Wat de beelden betreft, dat is niet altijd mijn smaak, nogal afstandelijk, nogal veel, en nogal veel heen en weer. Ik vind het een verademing als er - tegen het eind gebeurt dat vaker - wat verstilling in komt. Prachtig vind ik bijvoorbeeld het tableau van de drie vrouwen en het kind, en hoe van daaruit de finale confrontatie tussen Woyzeck en zijn lief wordt opgebouwd.

Dus ondanks het feit dat ik geen liefhebber van het stuk ben, heb ik van de voorstelling genoten.

RiRo gezien 08/02/2011

Theu Boermans zocht twee jaar naar subsidie, vond die uiteindelijk, en maakt nu onder de noemer Het Derde Bedrijf een doorstart met een stuk van de Zwitser Lukas Bärfuss. Waarin een geoloog jarenlang op zoek is naar olie. Of hij die vindt, en wat hij uiteindelijk nog meer vindt, verklap ik niet.

De regie, het spel, en niet te vergeten het decor, zijn van een hoog niveau. De tekst is af en toe misschien wat meer literair dan dramatisch. Ik vind dat niet erg, maar ik kan me voorstellen dat je daar wel van moet houden.

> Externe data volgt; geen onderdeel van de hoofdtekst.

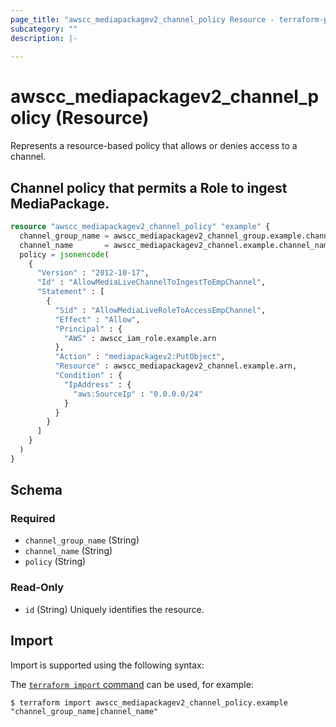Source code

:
 ```yaml
---
page_title: "awscc_mediapackagev2_channel_policy Resource - terraform-provider-awscc"
subcategory: ""
description: |-
  
---
```


# awscc_mediapackagev2_channel_policy (Resource)

<p>Represents a resource-based policy that allows or denies access to a channel.</p>

## Channel policy that permits a Role to ingest MediaPackage.

```terraform
resource "awscc_mediapackagev2_channel_policy" "example" {
  channel_group_name = awscc_mediapackagev2_channel_group.example.channel_group_name
  channel_name       = awscc_mediapackagev2_channel.example.channel_name
  policy = jsonencode(
    {
      "Version" : "2012-10-17",
      "Id" : "AllowMediaLiveChannelToIngestToEmpChannel",
      "Statement" : [
        {
          "Sid" : "AllowMediaLiveRoleToAccessEmpChannel",
          "Effect" : "Allow",
          "Principal" : {
            "AWS" : awscc_iam_role.example.arn
          },
          "Action" : "mediapackagev2:PutObject",
          "Resource" : awscc_mediapackagev2_channel.example.arn,
          "Condition" : {
            "IpAddress" : {
              "aws:SourceIp" : "0.0.0.0/24"
            }
          }
        }
      ]
    }
  )
}
```

<!-- schema generated by tfplugindocs -->
## Schema

### Required

- `channel_group_name` (String)
- `channel_name` (String)
- `policy` (String)

### Read-Only

- `id` (String) Uniquely identifies the resource.

## Import

Import is supported using the following syntax:

The [`terraform import` command](https://developer.hashicorp.com/terraform/cli/commands/import) can be used, for example:

```shell
$ terraform import awscc_mediapackagev2_channel_policy.example "channel_group_name|channel_name"
```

Het verhaal wordt vooral verteld vanuit de vrouw van de geoloog die samen met haar inlandse hulp wacht op de terugkeer van haar man. Het begint met een prachtige dialoog tussen die egocentrische, ruwe en onvriendelijke Eva (Tamar van den Dop) en de inlandse (mooie rol van Myranda Jongeling). Later zijn er vooral monologen (Van den Dop) en tot slot heftige confrontaties als de geoloog (Marcel Hensema) en de hem vergezellende ingenieur (Joris Smit) terugkeren.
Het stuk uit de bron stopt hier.